Week 3 of Ruth Snyder’s hosted #Blog Hop features a character sketch of our heroes!  (Many thanks again to Ruth for hosting and Cate from CommuniCATE for sharing!)  I decided to introduce folks to a character from one of my less-developed stories DragonFriend, a fantasy aimed at younger readers:

Hagan is the son of a blacksmith in an unremarkable village by a river leading to the sea.  He towers over the other folk of the village with that gawky adolescent awkwardness that turns into thick muscle and a wide belly with age.  His wide, friendly face is framed with thick black hair and a pair of green eyes gaze in quite wonder and amusement at the outside world.  He loves to laugh, a deep, jolly sound that shakes him from his toes.  Hagan’s size and muscle often fools people into thinking him slow or stupid, but he is neither.  Whether with a sword or with words, Hagan is both quick and careful, sensitive to the world around him.  Unfortunately, Hagan sometimes fancies himself to be more clever than he is or misjudges his own strength, which can get him into trouble.

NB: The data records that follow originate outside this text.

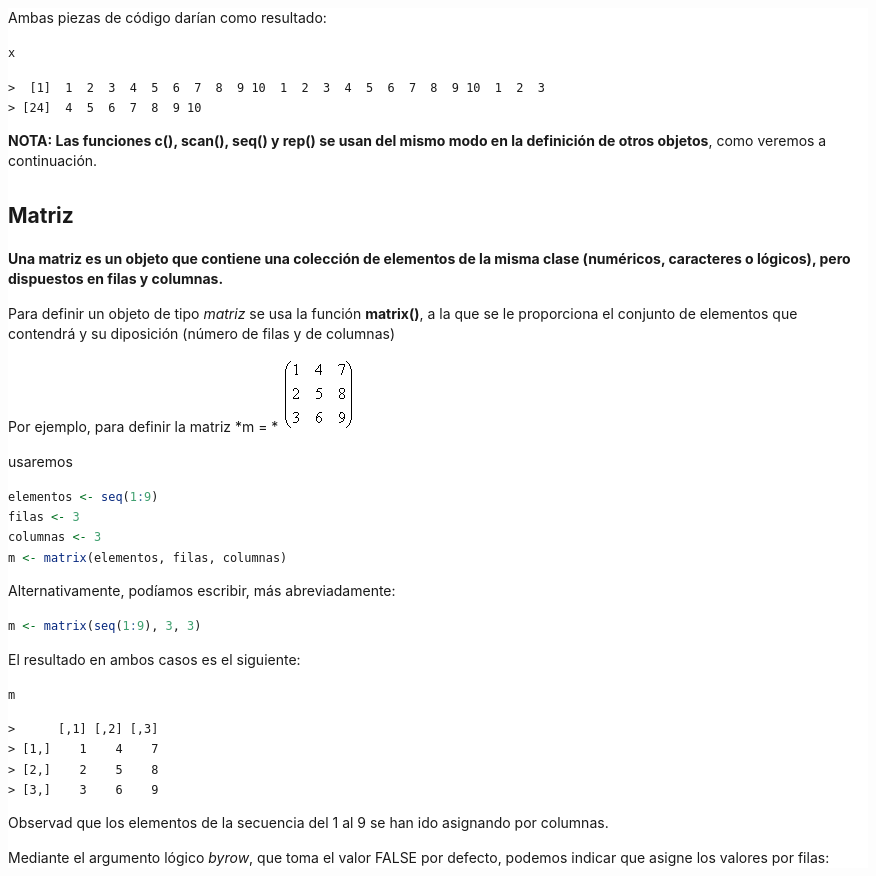 Ambas piezas de código darían como resultado:

```r
x
```

```
>  [1]  1  2  3  4  5  6  7  8  9 10  1  2  3  4  5  6  7  8  9 10  1  2  3
> [24]  4  5  6  7  8  9 10
```

**NOTA: Las funciones c(), scan(), seq() y rep() se usan del mismo modo en la definición de otros objetos**, como veremos a continuación.

## Matriz
**Una matriz es un objeto que contiene una colección de elementos de la misma clase (numéricos, caracteres o lógicos), pero dispuestos en filas y columnas.**

Para definir un objeto de tipo *matriz* se usa la función **matrix()**, a la que se le proporciona el conjunto de elementos que contendrá y su diposición (número de filas y de columnas)

Por ejemplo, para definir la matriz *m = *
![](Matriz1.gif)

usaremos

```r
elementos <- seq(1:9)
filas <- 3
columnas <- 3
m <- matrix(elementos, filas, columnas)
```

Alternativamente, podíamos escribir, más abreviadamente:

```r
m <- matrix(seq(1:9), 3, 3)
```

El resultado en ambos casos es el siguiente:

```r
m
```

```
>      [,1] [,2] [,3]
> [1,]    1    4    7
> [2,]    2    5    8
> [3,]    3    6    9
```

Observad que los elementos de la secuencia del 1 al 9 se han ido asignando por columnas.

Mediante el argumento lógico *byrow*, que toma el valor FALSE por defecto, podemos indicar que asigne los valores por filas:
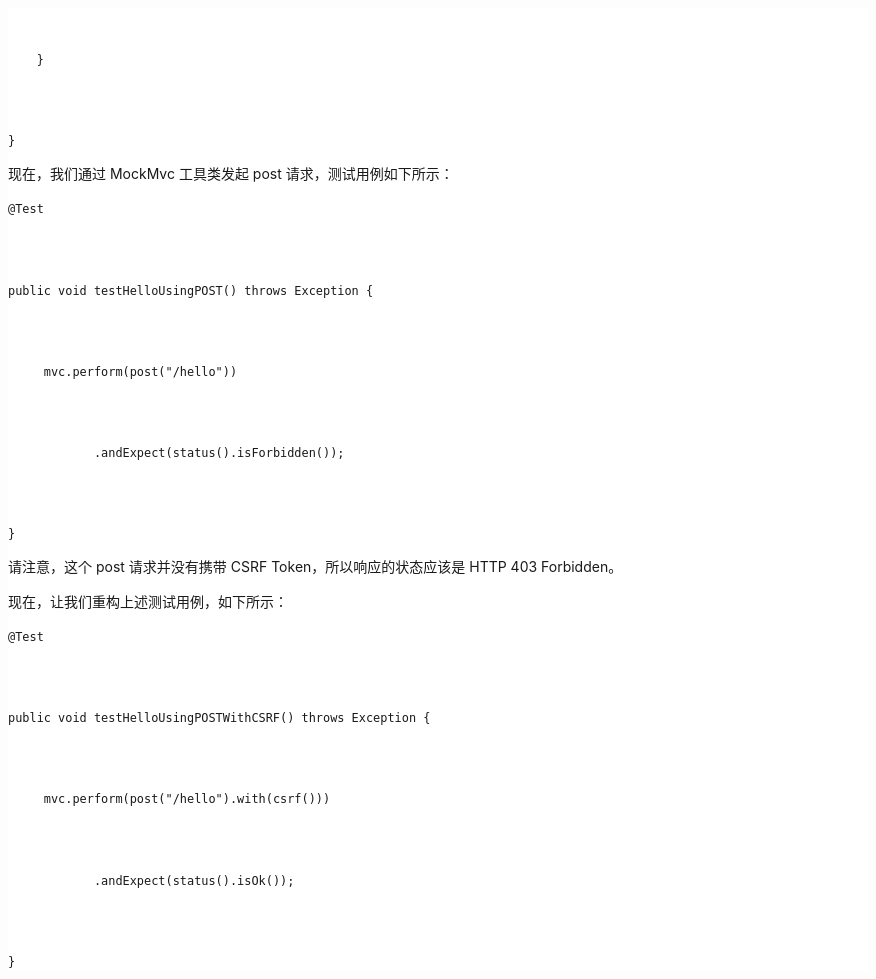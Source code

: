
 ```


    }



}

```

现在，我们通过 MockMvc 工具类发起 post 请求，测试用例如下所示：

```
@Test



public void testHelloUsingPOST() throws Exception {



     mvc.perform(post("/hello"))



            .andExpect(status().isForbidden());



}

```

请注意，这个 post 请求并没有携带 CSRF Token，所以响应的状态应该是 HTTP 403 Forbidden。

现在，让我们重构上述测试用例，如下所示：

```
@Test



public void testHelloUsingPOSTWithCSRF() throws Exception {



     mvc.perform(post("/hello").with(csrf()))



            .andExpect(status().isOk());



}

```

His life is simple and quiet as he labors in his father’s forge, listening with rapture to the tales that various travelers bring in from the outside world.  Whenever he earns extra money, Hagan spends it on books, acquiring a small personal library.  He uses these books to teach himself reading and writing, and finds he has a talent with languages.  But his dreams of adventure seem out of reach…until he sees his first dragon.

The world is full of dragons:  big ones, little ones, earthy, airy, mystical, wise, powerful, and everything in between.  Until his eighteenth year, Hagan had only heard stories of the beasts.  But when a young Swamp Dragon washes up in the riverbank in a storm, cold, shivering and terrified, Hagan’s life changes forever.  His boundless compassion and curiosity does not allow him to leave the little dragon unaided, and this choice leads him out of his village to wizards, the keepers of knowledge and magic.

Unlike many other would-be practitioners, Hagan is not particularly interested in magic or power.  What he wants is to learn, specifically draconic dialects.  Communication, he believes, is the key to understanding, and Hagan wants to become, in his words, “a mystical biologist” to study and understand dragons.  It is a journey that will require all of Hagan’s courage, wits, strength, and good-humor…not to mention plenty of food!